**Your objective**
A copy is needed of each line in the records that has the word "guide".

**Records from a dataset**
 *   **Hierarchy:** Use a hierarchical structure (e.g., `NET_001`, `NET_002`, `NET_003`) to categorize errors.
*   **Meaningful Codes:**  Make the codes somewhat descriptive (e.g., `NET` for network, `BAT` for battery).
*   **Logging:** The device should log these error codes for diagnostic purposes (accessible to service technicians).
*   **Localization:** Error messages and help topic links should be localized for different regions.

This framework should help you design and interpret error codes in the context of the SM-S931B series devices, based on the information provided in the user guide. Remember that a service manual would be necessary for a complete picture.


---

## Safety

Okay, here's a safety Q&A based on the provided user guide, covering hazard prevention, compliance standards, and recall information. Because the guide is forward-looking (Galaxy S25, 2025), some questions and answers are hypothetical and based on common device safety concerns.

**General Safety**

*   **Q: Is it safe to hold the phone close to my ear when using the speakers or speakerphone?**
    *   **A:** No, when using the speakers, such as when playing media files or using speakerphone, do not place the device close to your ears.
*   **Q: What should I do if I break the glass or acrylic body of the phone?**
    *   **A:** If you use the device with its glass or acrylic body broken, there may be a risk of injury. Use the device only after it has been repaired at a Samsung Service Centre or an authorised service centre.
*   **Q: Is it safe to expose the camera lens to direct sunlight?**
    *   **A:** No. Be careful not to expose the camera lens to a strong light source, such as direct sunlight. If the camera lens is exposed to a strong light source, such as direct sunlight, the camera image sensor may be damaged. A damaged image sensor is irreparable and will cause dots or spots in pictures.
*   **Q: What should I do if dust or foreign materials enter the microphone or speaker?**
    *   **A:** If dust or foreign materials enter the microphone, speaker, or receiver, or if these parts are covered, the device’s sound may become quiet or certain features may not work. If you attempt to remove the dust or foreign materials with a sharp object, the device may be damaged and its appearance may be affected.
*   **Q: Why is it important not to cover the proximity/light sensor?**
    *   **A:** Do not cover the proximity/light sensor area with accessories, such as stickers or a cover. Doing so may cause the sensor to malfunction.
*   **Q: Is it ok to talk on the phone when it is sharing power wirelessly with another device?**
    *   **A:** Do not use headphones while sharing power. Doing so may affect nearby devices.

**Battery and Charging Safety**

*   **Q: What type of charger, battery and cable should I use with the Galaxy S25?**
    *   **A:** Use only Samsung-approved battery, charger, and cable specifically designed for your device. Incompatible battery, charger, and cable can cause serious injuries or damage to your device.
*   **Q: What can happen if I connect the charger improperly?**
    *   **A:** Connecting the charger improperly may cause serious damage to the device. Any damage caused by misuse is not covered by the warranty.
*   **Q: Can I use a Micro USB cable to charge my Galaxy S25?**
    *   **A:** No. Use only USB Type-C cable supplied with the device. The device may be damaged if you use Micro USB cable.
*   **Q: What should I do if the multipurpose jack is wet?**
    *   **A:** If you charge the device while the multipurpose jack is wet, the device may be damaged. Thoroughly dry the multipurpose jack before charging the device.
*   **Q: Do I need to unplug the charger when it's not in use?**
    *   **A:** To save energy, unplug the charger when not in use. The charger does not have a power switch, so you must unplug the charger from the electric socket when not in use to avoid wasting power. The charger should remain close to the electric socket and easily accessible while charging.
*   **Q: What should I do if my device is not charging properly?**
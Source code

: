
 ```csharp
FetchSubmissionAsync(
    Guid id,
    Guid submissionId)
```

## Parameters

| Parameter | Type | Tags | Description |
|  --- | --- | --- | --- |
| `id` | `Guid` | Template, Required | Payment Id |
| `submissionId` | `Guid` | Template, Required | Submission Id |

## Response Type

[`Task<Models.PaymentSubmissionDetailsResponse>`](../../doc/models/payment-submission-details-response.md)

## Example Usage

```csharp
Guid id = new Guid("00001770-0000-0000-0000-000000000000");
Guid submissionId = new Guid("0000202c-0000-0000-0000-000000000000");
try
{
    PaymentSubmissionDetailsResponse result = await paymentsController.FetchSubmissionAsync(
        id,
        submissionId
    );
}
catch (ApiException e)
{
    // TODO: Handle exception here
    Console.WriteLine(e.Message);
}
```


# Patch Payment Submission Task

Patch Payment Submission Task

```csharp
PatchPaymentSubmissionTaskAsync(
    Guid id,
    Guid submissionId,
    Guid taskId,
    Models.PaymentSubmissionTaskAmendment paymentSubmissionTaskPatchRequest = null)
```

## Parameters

**Result for this exercise**
This framework should help you design and interpret error codes in the context of the SM-S931B series devices, based on the information provided in the user guide. Remember that a service manual would be necessary for a complete picture.
Okay, here's a safety Q&A based on the provided user guide, covering hazard prevention, compliance standards, and recall information. Because the guide is forward-looking (Galaxy S25, 2025), some questions and answers are hypothetical and based on common device safety concerns.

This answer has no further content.